Ich ließ meinen Blick schweifen, suchte einen geeigneten Platz, um das Buch unauffällig zu hinterlassen. Die Ecke beim Fenster schien perfekt: Eine kleine Ablage, halb verdeckt von einer Zimmerpflanze… Ich zog das Buch aus meiner Tasche, schob es mit scheinbar beiläufiger Geste auf die Ablage und stand auf, um den Tisch zu wechseln. Doch dann hörte ich ein leises Räuspern hinter mir: „Entschuldigen Sie.“ Ich drehte mich um. Vor mir stand ein alter Mann, hager und in einen langen, dunklen Mantel gehüllt. „Sie haben etwas vergessen“, sagte er und hielt mir das Buch entgegen. „Dieses Buch sollte nicht verloren gehen“, murmelte er. Dann drehte er sich um und verließ das Café. Ich stand da, das Buch in der Hand.

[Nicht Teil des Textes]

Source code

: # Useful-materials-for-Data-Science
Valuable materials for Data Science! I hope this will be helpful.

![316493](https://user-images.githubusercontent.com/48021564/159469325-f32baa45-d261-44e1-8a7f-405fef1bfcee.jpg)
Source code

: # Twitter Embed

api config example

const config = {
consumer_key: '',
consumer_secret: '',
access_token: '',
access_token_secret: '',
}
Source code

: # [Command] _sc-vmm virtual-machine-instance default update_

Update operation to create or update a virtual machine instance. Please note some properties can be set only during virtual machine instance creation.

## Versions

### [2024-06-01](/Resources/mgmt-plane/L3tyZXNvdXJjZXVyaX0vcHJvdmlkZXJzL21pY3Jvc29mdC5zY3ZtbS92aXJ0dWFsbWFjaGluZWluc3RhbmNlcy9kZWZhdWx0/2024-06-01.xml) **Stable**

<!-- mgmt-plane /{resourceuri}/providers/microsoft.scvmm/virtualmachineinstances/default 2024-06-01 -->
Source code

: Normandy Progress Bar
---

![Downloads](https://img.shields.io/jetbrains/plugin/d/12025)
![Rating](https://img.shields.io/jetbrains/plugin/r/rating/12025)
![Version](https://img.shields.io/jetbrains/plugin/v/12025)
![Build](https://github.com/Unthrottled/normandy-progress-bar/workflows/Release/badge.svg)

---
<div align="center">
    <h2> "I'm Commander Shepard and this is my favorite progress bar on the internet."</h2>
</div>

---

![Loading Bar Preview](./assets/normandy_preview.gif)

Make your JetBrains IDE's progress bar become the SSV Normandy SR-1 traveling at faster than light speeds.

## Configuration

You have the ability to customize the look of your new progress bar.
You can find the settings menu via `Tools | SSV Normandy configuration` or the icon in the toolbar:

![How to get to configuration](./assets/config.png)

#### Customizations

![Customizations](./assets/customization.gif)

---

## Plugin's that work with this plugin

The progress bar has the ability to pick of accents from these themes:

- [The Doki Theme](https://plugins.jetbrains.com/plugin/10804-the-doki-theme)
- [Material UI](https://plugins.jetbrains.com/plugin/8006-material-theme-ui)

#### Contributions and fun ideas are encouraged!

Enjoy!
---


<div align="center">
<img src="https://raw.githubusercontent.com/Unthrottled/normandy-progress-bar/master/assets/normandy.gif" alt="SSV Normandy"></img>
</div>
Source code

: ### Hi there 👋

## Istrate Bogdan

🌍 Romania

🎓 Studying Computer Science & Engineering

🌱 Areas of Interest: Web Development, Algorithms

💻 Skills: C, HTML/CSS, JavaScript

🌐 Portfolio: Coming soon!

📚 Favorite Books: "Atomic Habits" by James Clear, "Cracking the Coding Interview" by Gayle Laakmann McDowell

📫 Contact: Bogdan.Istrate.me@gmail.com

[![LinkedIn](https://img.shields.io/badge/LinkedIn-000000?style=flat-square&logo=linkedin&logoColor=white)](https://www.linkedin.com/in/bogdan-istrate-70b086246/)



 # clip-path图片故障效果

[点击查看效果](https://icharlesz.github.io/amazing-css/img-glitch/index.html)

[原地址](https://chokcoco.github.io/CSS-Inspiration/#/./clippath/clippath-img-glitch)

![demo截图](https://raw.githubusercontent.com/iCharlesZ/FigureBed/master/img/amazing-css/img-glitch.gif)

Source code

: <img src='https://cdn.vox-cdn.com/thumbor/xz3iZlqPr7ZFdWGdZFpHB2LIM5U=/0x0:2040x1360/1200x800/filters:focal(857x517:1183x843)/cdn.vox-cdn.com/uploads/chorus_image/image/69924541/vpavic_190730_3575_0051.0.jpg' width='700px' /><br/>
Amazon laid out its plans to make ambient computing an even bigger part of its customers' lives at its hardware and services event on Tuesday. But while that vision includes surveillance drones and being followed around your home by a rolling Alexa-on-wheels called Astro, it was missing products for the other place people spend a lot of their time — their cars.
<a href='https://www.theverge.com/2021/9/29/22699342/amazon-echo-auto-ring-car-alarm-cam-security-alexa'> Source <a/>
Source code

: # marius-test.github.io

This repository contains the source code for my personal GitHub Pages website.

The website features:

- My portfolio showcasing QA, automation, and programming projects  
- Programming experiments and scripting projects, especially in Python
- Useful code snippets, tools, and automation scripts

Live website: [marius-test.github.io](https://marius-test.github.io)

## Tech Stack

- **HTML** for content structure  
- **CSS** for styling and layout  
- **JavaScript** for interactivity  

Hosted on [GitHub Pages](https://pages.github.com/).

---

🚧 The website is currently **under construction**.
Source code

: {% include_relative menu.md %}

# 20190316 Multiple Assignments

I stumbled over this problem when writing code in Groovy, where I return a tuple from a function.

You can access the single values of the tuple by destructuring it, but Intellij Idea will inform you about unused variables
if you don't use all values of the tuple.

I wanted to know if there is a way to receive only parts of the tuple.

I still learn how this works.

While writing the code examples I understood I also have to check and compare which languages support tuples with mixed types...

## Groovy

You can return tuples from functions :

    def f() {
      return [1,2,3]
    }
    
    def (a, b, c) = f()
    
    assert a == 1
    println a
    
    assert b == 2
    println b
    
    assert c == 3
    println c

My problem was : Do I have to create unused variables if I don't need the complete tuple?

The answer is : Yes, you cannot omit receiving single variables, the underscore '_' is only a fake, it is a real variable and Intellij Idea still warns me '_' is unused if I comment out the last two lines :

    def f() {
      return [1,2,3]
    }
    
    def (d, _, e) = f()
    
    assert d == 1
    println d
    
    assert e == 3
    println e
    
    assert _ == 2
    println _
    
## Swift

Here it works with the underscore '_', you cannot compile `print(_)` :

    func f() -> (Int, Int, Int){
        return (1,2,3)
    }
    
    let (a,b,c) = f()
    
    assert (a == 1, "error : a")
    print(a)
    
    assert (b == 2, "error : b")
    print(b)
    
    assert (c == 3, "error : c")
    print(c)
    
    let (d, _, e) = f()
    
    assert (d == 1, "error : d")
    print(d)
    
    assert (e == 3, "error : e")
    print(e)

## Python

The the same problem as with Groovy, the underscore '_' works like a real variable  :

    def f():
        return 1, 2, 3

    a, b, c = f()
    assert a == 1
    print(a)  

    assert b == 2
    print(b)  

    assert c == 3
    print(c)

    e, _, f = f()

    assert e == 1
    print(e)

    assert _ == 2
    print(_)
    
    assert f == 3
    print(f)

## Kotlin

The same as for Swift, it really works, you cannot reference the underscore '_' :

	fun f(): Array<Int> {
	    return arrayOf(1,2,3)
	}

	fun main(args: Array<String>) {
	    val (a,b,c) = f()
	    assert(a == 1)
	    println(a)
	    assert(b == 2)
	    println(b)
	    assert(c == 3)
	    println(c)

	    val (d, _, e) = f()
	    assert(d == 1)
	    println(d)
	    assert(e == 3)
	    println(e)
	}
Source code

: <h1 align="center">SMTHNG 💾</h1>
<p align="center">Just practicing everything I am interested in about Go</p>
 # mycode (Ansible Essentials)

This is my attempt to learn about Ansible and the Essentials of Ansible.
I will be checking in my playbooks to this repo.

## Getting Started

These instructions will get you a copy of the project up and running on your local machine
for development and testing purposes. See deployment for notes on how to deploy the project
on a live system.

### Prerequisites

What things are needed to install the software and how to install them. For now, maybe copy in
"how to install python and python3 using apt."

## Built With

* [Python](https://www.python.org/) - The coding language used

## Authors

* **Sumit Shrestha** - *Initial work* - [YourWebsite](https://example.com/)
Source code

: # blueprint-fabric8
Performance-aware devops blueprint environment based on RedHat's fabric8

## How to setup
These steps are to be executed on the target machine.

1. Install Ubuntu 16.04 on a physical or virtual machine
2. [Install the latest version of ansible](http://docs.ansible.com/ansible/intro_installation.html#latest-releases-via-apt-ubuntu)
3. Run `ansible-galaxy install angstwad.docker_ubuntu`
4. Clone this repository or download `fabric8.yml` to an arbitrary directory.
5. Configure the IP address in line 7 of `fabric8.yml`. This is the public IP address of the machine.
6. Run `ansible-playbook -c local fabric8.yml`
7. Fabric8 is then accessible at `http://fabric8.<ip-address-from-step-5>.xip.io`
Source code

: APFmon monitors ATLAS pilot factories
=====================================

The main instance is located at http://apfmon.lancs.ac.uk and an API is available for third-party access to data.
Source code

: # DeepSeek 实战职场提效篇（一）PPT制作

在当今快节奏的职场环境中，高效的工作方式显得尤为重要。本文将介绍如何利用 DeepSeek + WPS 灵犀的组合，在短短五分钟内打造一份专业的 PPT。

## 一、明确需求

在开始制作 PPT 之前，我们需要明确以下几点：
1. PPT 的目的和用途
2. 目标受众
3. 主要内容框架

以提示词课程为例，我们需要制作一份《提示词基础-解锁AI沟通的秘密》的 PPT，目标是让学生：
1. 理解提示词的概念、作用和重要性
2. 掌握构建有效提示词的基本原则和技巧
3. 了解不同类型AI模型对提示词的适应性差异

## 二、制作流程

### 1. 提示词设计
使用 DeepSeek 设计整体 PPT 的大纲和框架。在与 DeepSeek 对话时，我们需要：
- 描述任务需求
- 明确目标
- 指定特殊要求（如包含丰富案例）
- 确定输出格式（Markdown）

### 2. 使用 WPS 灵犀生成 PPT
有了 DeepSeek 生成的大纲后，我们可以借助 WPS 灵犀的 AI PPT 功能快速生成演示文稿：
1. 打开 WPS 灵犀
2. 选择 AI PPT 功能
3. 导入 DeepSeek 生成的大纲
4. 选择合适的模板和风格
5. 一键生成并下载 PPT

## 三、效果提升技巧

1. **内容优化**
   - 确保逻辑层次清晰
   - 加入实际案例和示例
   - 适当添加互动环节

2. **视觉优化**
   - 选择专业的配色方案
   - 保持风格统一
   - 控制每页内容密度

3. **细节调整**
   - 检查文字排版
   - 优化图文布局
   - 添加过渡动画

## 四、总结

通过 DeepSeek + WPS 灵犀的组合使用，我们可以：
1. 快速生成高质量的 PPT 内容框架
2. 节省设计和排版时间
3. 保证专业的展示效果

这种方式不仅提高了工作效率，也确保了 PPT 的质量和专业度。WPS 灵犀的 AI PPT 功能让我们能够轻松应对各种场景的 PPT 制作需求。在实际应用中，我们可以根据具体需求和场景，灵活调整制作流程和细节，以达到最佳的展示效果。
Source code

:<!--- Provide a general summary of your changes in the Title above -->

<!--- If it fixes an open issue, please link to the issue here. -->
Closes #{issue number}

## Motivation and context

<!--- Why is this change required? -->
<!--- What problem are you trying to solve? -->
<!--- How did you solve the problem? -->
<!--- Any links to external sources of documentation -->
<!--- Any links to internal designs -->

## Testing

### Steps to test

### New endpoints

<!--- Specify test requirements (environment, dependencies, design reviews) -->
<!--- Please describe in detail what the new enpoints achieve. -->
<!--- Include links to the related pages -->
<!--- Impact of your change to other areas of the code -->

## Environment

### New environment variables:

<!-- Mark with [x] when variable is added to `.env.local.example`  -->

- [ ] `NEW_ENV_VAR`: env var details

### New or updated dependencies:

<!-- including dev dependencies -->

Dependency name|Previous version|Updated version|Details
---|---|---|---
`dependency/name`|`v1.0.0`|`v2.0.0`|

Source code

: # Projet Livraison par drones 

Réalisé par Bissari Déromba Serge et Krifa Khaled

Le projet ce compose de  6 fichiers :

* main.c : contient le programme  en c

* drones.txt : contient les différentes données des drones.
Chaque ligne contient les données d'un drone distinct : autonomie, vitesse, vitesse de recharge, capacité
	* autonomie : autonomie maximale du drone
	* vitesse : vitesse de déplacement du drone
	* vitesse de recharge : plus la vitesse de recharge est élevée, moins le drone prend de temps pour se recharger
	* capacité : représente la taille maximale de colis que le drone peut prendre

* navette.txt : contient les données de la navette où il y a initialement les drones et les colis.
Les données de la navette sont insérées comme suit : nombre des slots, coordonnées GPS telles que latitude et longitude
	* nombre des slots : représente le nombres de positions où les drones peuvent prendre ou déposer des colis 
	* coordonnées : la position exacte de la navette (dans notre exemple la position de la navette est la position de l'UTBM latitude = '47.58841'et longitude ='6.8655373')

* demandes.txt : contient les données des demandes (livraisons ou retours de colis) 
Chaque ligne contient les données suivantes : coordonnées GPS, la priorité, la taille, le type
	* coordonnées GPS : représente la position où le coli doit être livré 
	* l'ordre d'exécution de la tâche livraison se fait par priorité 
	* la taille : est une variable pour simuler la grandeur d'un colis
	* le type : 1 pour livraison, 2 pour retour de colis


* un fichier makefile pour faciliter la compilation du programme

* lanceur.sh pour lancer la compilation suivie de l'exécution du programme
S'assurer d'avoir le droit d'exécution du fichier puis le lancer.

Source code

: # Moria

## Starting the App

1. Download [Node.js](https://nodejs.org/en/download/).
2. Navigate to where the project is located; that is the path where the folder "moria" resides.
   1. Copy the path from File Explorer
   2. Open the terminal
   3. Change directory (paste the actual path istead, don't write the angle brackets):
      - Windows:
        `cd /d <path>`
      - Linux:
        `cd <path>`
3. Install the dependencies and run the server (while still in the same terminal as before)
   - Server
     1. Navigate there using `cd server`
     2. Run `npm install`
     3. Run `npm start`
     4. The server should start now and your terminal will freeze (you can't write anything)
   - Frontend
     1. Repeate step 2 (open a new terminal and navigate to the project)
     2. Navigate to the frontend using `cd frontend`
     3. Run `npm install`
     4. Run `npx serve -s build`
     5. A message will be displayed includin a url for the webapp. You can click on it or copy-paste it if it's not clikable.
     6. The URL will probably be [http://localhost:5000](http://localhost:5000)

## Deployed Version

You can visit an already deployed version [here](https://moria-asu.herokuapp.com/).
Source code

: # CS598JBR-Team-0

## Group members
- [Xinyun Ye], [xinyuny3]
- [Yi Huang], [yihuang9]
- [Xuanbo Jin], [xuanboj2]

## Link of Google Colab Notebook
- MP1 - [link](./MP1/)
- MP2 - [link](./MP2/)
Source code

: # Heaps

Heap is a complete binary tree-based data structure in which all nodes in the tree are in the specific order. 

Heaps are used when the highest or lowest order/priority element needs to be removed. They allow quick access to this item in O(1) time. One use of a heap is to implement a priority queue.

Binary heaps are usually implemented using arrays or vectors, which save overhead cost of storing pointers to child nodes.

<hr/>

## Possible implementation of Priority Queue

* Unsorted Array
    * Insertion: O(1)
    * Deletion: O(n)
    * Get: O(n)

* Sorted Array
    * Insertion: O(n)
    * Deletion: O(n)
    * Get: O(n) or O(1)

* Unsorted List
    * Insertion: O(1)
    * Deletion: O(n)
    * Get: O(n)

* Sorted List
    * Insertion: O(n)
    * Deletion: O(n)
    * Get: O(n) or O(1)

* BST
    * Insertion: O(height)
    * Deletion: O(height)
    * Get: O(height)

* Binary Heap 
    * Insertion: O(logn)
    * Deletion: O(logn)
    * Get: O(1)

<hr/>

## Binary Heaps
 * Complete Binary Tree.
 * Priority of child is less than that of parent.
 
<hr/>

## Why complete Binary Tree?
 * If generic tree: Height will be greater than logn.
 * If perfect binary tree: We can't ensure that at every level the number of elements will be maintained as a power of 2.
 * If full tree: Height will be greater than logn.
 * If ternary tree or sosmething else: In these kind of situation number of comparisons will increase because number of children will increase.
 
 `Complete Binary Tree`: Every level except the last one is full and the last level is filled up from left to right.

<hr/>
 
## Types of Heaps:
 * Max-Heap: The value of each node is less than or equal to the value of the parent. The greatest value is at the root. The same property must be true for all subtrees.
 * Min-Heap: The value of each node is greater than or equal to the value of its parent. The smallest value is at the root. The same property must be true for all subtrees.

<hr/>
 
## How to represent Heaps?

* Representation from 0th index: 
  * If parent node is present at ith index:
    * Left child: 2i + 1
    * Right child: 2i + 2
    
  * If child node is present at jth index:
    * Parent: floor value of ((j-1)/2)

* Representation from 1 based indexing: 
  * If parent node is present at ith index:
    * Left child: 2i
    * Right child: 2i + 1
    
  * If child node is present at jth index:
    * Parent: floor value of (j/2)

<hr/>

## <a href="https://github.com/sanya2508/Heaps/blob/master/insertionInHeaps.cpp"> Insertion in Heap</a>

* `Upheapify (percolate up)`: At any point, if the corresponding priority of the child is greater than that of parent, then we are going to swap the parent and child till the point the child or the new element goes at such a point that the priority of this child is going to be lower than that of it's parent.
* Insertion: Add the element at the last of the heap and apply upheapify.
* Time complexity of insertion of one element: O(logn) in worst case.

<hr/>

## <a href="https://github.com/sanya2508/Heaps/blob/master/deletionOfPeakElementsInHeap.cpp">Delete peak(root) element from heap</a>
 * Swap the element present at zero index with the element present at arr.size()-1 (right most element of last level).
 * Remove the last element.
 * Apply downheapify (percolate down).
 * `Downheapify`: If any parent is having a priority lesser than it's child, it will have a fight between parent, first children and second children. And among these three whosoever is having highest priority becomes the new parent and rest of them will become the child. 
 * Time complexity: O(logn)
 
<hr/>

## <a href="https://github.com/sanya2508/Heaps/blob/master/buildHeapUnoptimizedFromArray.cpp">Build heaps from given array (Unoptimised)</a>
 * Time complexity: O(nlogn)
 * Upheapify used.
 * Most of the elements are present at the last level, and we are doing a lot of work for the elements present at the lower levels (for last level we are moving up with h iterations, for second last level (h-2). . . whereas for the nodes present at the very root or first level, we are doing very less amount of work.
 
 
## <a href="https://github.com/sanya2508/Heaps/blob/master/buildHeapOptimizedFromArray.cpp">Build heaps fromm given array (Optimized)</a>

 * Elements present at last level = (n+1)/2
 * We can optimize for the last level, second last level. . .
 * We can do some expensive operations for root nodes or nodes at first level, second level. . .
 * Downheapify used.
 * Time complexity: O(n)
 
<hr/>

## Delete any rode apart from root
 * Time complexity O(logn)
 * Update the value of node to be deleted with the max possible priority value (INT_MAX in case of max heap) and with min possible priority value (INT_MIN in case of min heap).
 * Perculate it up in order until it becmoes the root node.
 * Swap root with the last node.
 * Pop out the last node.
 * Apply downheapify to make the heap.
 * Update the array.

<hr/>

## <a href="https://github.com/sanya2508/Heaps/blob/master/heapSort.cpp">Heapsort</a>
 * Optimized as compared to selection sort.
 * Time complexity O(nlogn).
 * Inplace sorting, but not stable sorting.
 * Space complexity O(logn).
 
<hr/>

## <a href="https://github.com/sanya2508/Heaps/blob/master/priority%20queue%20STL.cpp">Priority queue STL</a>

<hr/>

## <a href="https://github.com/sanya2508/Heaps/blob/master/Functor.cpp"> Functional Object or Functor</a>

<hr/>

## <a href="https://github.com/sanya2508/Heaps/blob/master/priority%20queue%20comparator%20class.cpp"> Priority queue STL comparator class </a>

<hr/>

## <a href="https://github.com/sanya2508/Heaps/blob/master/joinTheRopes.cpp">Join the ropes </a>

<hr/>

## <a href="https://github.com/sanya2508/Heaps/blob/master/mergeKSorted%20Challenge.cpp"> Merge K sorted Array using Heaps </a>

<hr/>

Ich öffnete das Buch und blätterte durch die Seiten. Als ich die Stelle erreichte, an der die Karte noch eben gelegen hatte, stockte mir der Atem - sie war nicht mehr da.

Verwirrt blätterte ich zurück, aber die Karte war spurlos verschwunden. Ein Moment lang starrte ich auf die leeren Seiten. Hatte ich sie vielleicht nur getäuscht in meiner Erinnerung? War es möglich, dass sie nie da gewesen war? Vielleicht hatte ich mir alles nur eingebildet, ein flüchtiges Bild, das sich in meinem Kopf eingenistet hatte.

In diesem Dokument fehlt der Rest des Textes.